Records to use.
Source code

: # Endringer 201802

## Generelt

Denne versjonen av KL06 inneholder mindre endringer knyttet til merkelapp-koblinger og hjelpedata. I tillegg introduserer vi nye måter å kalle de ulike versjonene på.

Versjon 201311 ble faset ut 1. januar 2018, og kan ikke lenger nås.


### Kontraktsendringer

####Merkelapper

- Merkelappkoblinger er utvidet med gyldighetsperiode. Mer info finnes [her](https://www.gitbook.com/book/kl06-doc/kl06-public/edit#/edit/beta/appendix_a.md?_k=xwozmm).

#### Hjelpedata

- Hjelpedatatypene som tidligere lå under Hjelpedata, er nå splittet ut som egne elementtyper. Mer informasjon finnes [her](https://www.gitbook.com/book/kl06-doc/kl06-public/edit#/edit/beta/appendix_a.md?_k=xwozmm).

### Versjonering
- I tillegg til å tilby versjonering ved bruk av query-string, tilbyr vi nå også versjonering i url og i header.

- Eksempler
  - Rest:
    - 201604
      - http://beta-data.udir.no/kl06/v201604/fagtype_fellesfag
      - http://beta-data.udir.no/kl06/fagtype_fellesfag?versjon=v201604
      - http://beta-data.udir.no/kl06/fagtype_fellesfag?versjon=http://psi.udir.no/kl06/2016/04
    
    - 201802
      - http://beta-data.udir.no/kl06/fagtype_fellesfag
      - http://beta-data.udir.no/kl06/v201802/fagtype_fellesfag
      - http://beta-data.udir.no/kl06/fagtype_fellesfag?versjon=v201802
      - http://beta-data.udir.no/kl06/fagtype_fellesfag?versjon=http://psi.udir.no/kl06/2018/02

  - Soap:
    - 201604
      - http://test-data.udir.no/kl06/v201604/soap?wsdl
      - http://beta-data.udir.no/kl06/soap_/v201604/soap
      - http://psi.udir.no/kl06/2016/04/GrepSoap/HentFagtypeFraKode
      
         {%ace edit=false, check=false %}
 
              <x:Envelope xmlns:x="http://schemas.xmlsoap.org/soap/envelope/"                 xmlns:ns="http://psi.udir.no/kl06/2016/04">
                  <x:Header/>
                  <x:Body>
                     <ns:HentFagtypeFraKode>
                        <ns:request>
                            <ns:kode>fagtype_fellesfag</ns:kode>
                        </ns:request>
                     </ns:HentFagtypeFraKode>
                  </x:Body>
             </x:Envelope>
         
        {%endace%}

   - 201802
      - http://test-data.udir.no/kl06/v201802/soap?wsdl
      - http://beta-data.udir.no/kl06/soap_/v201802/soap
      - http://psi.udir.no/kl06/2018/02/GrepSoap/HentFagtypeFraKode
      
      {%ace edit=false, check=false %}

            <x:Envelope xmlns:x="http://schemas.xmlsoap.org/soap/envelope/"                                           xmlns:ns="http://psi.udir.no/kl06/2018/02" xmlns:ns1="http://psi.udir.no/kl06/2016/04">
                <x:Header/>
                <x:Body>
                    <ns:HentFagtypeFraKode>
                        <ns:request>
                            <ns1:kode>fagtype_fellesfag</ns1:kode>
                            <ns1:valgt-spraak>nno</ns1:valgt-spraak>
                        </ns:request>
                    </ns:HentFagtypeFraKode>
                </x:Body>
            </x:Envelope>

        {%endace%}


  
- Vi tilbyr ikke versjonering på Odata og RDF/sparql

How to complete this task.
The records above should be repeated exactly. Print them all.

Output for this task.
Source code

: # Endringer 201802

## Generelt

Denne versjonen av KL06 inneholder mindre endringer knyttet til merkelapp-koblinger og hjelpedata. I tillegg introduserer vi nye måter å kalle de ulike versjonene på.

Versjon 201311 ble faset ut 1. januar 2018, og kan ikke lenger nås.


### Kontraktsendringer

####Merkelapper

- Merkelappkoblinger er utvidet med gyldighetsperiode. Mer info finnes [her](https://www.gitbook.com/book/kl06-doc/kl06-public/edit#/edit/beta/appendix_a.md?_k=xwozmm).

#### Hjelpedata

- Hjelpedatatypene som tidligere lå under Hjelpedata, er nå splittet ut som egne elementtyper. Mer informasjon finnes [her](https://www.gitbook.com/book/kl06-doc/kl06-public/edit#/edit/beta/appendix_a.md?_k=xwozmm).

### Versjonering
- I tillegg til å tilby versjonering ved bruk av query-string, tilbyr vi nå også versjonering i url og i header.

- Eksempler
  - Rest:
    - 201604
      - http://beta-data.udir.no/kl06/v201604/fagtype_fellesfag
      - http://beta-data.udir.no/kl06/fagtype_fellesfag?versjon=v201604
      - http://beta-data.udir.no/kl06/fagtype_fellesfag?versjon=http://psi.udir.no/kl06/2016/04
    
    - 201802
      - http://beta-data.udir.no/kl06/fagtype_fellesfag
      - http://beta-data.udir.no/kl06/v201802/fagtype_fellesfag
      - http://beta-data.udir.no/kl06/fagtype_fellesfag?versjon=v201802
      - http://beta-data.udir.no/kl06/fagtype_fellesfag?versjon=http://psi.udir.no/kl06/2018/02

  - Soap:
    - 201604
      - http://test-data.udir.no/kl06/v201604/soap?wsdl
      - http://beta-data.udir.no/kl06/soap_/v201604/soap
      - http://psi.udir.no/kl06/2016/04/GrepSoap/HentFagtypeFraKode
      
         {%ace edit=false, check=false %}
 
              <x:Envelope xmlns:x="http://schemas.xmlsoap.org/soap/envelope/"                 xmlns:ns="http://psi.udir.no/kl06/2016/04">
                  <x:Header/>
                  <x:Body>
                     <ns:HentFagtypeFraKode>
                        <ns:request>
                            <ns:kode>fagtype_fellesfag</ns:kode>
                        </ns:request>
                     </ns:HentFagtypeFraKode>
                  </x:Body>
             </x:Envelope>
         
        {%endace%}

   - 201802
      - http://test-data.udir.no/kl06/v201802/soap?wsdl
      - http://beta-data.udir.no/kl06/soap_/v201802/soap
      - http://psi.udir.no/kl06/2018/02/GrepSoap/HentFagtypeFraKode
      
      {%ace edit=false, check=false %}

            <x:Envelope xmlns:x="http://schemas.xmlsoap.org/soap/envelope/"                                           xmlns:ns="http://psi.udir.no/kl06/2018/02" xmlns:ns1="http://psi.udir.no/kl06/2016/04">
                <x:Header/>
                <x:Body>
                    <ns:HentFagtypeFraKode>
                        <ns:request>
                            <ns1:kode>fagtype_fellesfag</ns1:kode>
                            <ns1:valgt-spraak>nno</ns1:valgt-spraak>
                        </ns:request>
                    </ns:HentFagtypeFraKode>
                </x:Body>
            </x:Envelope>

        {%endace%}


  
- Vi tilbyr ikke versjonering på Odata og RDF/sparql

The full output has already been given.